Excellent: The main thing is the intention – at least the Treasury wants to correct the distortion of property taxes

The chances of implementing the draft Arrangements Law published this week are slim, but it is permissible to pardon finance officials who stubbornly point the finger at the problem that perpetuates the housing crisis: the too-low property tax rate on apartments, which convinces (and rightly so) local authorities to oppose residential construction.

In the previous Arrangements Law, the Ministry of Finance tried to increase the property tax every year by 2%, but now they have decided to attack from a different direction – through a fund that will transfer NIS 2,000 each year to each local authority for each addition of a housing unit.

The main source of money will be office and store towers, in a differential calculation: “so that authorities with the largest business income will set aside 40% of the increase in their income, compared to only 10% for non-residential property income.” Now, at least in theory, local authorities will stop dreaming only about building office towers, and they may even dream of more residential apartments.

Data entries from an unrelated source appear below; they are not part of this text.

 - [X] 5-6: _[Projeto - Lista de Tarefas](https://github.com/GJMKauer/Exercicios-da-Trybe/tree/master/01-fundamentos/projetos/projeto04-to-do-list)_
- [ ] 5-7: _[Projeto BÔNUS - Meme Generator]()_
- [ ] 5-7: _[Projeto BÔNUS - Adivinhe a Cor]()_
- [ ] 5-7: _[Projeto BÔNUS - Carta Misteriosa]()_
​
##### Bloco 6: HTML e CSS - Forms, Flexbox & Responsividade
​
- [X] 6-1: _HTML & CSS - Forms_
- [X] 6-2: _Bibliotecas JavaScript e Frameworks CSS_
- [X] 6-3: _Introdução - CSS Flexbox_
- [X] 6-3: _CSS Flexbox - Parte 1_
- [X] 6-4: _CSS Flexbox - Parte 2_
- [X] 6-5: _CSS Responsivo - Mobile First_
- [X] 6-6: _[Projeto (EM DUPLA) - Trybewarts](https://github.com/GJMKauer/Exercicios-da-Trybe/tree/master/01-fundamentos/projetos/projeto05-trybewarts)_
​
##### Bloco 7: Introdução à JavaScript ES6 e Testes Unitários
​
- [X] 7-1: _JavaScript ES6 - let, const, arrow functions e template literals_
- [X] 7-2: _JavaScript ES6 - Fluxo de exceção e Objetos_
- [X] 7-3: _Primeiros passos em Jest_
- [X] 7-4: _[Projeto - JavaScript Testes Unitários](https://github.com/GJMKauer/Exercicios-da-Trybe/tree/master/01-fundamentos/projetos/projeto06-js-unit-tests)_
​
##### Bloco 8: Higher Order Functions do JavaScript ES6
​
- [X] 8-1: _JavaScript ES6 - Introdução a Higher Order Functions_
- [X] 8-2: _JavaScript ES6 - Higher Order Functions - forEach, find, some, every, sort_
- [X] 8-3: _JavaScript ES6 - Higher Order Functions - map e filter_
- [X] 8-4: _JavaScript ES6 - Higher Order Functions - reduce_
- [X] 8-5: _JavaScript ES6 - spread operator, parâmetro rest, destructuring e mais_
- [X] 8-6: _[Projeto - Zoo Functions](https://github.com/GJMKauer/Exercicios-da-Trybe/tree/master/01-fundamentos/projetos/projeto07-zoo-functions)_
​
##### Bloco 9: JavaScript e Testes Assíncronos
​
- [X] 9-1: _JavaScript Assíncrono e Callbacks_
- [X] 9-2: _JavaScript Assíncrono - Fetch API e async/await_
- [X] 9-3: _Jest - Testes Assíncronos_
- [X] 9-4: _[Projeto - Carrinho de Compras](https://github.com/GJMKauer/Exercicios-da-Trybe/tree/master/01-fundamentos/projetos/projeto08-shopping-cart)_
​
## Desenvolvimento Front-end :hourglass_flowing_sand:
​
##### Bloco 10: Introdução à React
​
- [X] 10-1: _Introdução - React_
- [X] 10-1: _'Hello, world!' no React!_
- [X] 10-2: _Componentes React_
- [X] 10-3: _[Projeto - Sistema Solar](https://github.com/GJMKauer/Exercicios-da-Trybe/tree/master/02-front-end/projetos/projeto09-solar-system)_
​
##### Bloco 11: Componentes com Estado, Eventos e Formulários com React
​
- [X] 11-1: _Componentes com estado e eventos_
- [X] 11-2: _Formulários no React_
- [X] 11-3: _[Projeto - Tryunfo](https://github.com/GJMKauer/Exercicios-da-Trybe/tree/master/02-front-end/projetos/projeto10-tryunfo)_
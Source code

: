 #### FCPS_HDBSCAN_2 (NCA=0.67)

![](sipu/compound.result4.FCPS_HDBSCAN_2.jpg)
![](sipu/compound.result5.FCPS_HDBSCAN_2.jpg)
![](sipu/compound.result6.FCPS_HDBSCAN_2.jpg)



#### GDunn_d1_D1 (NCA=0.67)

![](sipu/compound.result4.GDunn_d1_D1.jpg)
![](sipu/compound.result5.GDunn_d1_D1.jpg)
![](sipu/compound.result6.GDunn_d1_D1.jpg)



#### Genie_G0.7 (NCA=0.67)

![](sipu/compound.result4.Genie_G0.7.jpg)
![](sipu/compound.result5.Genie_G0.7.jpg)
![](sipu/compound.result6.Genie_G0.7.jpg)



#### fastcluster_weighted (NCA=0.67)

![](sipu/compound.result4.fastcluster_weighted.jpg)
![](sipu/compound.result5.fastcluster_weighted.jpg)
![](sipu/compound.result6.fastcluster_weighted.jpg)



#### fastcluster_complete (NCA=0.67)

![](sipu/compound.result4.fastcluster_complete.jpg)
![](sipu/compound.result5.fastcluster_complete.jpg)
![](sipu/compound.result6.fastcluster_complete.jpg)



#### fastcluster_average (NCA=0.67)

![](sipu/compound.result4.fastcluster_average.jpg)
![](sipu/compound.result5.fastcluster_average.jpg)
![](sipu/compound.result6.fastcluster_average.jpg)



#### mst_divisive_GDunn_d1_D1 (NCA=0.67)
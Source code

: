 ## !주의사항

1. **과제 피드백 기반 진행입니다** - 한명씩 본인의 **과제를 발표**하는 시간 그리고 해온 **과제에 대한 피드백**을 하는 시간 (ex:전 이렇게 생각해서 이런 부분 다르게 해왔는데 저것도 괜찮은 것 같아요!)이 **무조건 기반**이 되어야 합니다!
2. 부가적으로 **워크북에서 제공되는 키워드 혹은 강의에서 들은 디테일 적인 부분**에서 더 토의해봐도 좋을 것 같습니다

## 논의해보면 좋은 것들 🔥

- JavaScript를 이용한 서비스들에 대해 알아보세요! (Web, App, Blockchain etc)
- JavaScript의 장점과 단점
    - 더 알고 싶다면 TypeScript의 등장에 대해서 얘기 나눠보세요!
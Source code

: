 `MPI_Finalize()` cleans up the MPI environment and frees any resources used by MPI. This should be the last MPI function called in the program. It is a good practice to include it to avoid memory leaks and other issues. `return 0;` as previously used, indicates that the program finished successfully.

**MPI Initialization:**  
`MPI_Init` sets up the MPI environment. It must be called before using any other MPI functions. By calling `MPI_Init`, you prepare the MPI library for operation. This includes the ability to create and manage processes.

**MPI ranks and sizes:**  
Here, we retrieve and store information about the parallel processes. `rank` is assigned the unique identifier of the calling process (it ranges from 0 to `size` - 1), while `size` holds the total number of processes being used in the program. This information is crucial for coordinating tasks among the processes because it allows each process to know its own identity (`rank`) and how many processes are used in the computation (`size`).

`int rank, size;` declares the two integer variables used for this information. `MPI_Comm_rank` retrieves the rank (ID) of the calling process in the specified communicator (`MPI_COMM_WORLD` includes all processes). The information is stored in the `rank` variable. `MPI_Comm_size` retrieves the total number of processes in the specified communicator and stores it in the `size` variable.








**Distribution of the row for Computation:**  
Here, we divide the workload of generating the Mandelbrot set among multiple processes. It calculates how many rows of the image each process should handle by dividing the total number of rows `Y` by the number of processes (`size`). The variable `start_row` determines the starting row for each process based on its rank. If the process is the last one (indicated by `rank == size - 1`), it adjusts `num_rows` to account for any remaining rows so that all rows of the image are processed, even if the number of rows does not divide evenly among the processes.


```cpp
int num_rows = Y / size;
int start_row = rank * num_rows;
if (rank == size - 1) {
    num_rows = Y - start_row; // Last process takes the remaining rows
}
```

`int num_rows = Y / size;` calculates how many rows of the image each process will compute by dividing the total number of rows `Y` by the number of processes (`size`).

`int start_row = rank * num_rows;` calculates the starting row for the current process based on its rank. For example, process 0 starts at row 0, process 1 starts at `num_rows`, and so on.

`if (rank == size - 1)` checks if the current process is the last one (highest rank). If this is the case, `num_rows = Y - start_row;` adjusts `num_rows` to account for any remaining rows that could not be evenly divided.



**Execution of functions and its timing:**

Along the way, a city like Tel Aviv will have to finally start sharing with us the great wealth that comes from its glittering towers.

Insufficient: The late wake-up call from the Supervisor of Banks

The picture presented this week by the Supervisor of Banks regarding credit distributed in recent years to the real estate industry is frightening, and it mainly reflected the biggest problem of our regulators – who at best know how to raise a flag late.

Examples: According to the Supervisor of Banks, the fierce competition between the banks led them to distribute money to real estate entrepreneurs at a financing rate of “almost 100% of the value of the land”. It is not enough, the banks provide credit to developers for a period of one year or more against inventory of unsold apartments. Directly exposed to risk but only to the chance of success of the project, “and therefore it may prefer to increase its degree of exposure to risk.”

Instead of preventing the phenomenon, the Supervisor of Banks is now recalling telling us about the increase in risk appetite, which has pushed banks to risky lending.